It’s been a year since Mohamed Bouazizi set fire to himself in a provincial Tunisian town – an event that triggered a year of revolt that has flared not just across the Arab world but the entire planet in what has turned into the most potent year of protest since 1968.
This is Sidi Bouzid, the Tunisian town where Mohamed Bouazizi set himself on fire, photographed for Time magazine this December. A portrait of Bouazizi hangs outside the Governor’s office that was the site of the young street vendor’s protest.
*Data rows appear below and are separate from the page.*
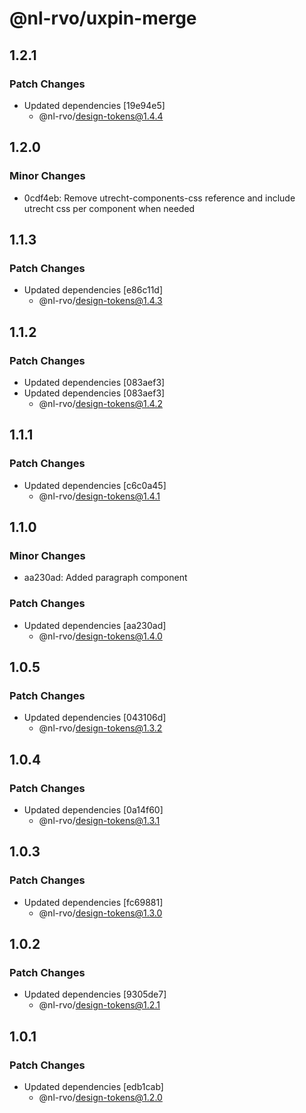 # @nl-rvo/uxpin-merge

## 1.2.1

### Patch Changes

- Updated dependencies [19e94e5]
  - @nl-rvo/design-tokens@1.4.4

## 1.2.0

### Minor Changes

- 0cdf4eb: Remove utrecht-components-css reference and include utrecht css per component when needed

## 1.1.3

### Patch Changes

- Updated dependencies [e86c11d]
  - @nl-rvo/design-tokens@1.4.3

## 1.1.2

### Patch Changes

- Updated dependencies [083aef3]
- Updated dependencies [083aef3]
  - @nl-rvo/design-tokens@1.4.2

## 1.1.1

### Patch Changes

- Updated dependencies [c6c0a45]
  - @nl-rvo/design-tokens@1.4.1

## 1.1.0

### Minor Changes

- aa230ad: Added paragraph component

### Patch Changes

- Updated dependencies [aa230ad]
  - @nl-rvo/design-tokens@1.4.0

## 1.0.5

### Patch Changes

- Updated dependencies [043106d]
  - @nl-rvo/design-tokens@1.3.2

## 1.0.4

### Patch Changes

- Updated dependencies [0a14f60]
  - @nl-rvo/design-tokens@1.3.1

## 1.0.3

### Patch Changes

- Updated dependencies [fc69881]
  - @nl-rvo/design-tokens@1.3.0

## 1.0.2

### Patch Changes

- Updated dependencies [9305de7]
  - @nl-rvo/design-tokens@1.2.1

## 1.0.1

### Patch Changes

- Updated dependencies [edb1cab]
  - @nl-rvo/design-tokens@1.2.0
Each year, Time magazine chooses a Person of the Year to place on the cover of the last issue of the year. This year they have chosen The Protester, explaining their choice in these words:
History often emerges only in retrospect. Events become significant only when looked back on. No one could have known that when a Tunisian fruit vendor set himself on fire in a public square in a town barely on a map, he would spark protests that would bring down dictators in Tunisia, Egypt and Libya and rattle regimes in Syria, Yemen and Bahrain. Or that that spirit of dissent would spur Mexicans to rise up against the terror of drug cartels, Greeks to march against unaccountable leaders, Americans to occupy public spaces to protest income inequality, and Russians to marshal themselves against a corrupt autocracy.Protests have now occurred in countries whose populations total at least 3 billion people, and the word protest has appeared in newspapers and online exponentially more this past year than at any other time in history.
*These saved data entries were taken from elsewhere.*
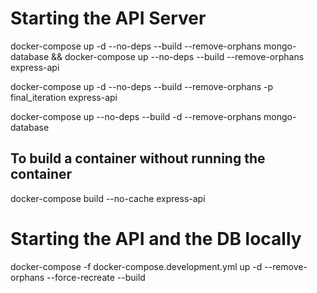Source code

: # Starting the API Server 

docker-compose up -d --no-deps --build --remove-orphans  mongo-database && docker-compose up --no-deps --build --remove-orphans  express-api 

docker-compose up -d --no-deps --build --remove-orphans -p final_iteration express-api

docker-compose up --no-deps --build -d --remove-orphans  mongo-database


## To build a container without running the container 
docker-compose build --no-cache  express-api

# Starting the API and the DB locally
docker-compose -f docker-compose.development.yml up -d --remove-orphans --force-recreate --build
Is there a global tipping point for frustration? Everywhere, it seems, people said they’d had enough. They dissented; they demanded; they did not despair, even when the answers came back in a cloud of tear gas or a hail of bullets. They literally embodied the idea that individual action can bring collective, colossal change. And although it was understood differently in different places, the idea of democracy was present in every gathering. The root of the word democracy is demos, “the people,” and the meaning of democracy is “the people rule.” And they did, if not at the ballot box, then in the streets. America is a nation conceived in protest, and protest is in some ways the source code for democracy — and evidence of the lack of it.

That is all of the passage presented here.